*Task description*: Instruction for the data below: set down exactly the lines from the line with "happy controlled by" to the line with "才能够有魄力有想象力去做更难企及的事情。", inclusive, and no others.

*The records*:
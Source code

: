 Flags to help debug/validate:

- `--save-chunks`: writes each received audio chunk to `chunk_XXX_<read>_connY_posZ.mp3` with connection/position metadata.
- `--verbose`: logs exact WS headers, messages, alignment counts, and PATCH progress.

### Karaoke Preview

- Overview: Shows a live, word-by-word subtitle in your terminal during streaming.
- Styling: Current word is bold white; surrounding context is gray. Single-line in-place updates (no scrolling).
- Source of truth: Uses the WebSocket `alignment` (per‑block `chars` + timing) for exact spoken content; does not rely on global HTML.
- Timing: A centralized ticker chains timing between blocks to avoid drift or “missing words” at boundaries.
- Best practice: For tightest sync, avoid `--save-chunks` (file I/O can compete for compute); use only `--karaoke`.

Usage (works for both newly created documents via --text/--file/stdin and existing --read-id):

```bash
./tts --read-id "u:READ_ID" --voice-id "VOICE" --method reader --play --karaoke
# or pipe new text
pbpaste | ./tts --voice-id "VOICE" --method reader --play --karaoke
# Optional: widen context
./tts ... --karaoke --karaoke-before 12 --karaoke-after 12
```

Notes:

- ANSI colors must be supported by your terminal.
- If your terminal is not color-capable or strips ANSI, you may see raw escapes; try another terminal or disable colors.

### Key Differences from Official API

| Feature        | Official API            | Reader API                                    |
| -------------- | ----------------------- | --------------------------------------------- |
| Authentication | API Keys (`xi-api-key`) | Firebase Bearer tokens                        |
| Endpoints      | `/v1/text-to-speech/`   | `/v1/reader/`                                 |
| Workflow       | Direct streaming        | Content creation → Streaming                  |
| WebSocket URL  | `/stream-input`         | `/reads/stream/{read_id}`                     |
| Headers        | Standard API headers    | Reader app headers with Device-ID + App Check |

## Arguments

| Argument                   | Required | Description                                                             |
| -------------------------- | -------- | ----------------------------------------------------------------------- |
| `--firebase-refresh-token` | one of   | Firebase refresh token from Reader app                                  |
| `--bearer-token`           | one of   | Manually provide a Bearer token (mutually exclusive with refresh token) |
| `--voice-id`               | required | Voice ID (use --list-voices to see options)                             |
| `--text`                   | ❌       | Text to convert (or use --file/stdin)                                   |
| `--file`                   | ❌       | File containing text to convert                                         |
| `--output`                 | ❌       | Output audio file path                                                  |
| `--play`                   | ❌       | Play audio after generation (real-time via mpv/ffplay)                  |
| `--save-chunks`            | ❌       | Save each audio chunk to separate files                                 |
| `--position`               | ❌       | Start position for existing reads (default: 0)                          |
---
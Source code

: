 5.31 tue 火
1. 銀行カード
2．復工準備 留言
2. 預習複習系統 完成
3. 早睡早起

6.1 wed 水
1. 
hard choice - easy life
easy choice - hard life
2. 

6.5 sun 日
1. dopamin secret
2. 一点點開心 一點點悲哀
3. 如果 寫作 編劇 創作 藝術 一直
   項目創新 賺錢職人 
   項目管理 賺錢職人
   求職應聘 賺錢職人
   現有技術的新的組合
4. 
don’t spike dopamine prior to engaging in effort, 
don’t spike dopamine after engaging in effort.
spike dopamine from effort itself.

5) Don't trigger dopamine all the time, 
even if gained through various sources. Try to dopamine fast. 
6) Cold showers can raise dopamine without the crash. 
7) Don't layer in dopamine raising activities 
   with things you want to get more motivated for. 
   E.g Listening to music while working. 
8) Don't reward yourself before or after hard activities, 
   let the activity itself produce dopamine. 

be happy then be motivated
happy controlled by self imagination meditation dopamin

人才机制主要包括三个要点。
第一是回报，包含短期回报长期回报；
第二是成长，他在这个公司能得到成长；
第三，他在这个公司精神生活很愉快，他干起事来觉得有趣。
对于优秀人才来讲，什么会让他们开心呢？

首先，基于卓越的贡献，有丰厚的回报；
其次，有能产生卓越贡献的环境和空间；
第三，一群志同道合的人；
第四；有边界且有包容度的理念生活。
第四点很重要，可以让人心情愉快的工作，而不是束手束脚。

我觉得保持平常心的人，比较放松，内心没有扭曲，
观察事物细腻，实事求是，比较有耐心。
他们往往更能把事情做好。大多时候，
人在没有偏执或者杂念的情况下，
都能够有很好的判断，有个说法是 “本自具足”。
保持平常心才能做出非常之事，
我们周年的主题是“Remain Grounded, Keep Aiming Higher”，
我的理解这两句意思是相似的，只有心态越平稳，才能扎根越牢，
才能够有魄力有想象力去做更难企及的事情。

*Problem solution*:
happy controlled by self imagination meditation dopamin

人才机制主要包括三个要点。
第一是回报，包含短期回报长期回报；
第二是成长，他在这个公司能得到成长；
第三，他在这个公司精神生活很愉快，他干起事来觉得有趣。
对于优秀人才来讲，什么会让他们开心呢？

首先，基于卓越的贡献，有丰厚的回报；
其次，有能产生卓越贡献的环境和空间；
第三，一群志同道合的人；
第四；有边界且有包容度的理念生活。
第四点很重要，可以让人心情愉快的工作，而不是束手束脚。

我觉得保持平常心的人，比较放松，内心没有扭曲，
观察事物细腻，实事求是，比较有耐心。
他们往往更能把事情做好。大多时候，
人在没有偏执或者杂念的情况下，
都能够有很好的判断，有个说法是 “本自具足”。
保持平常心才能做出非常之事，
我们周年的主题是“Remain Grounded, Keep Aiming Higher”，
我的理解这两句意思是相似的，只有心态越平稳，才能扎根越牢，
才能够有魄力有想象力去做更难企及的事情。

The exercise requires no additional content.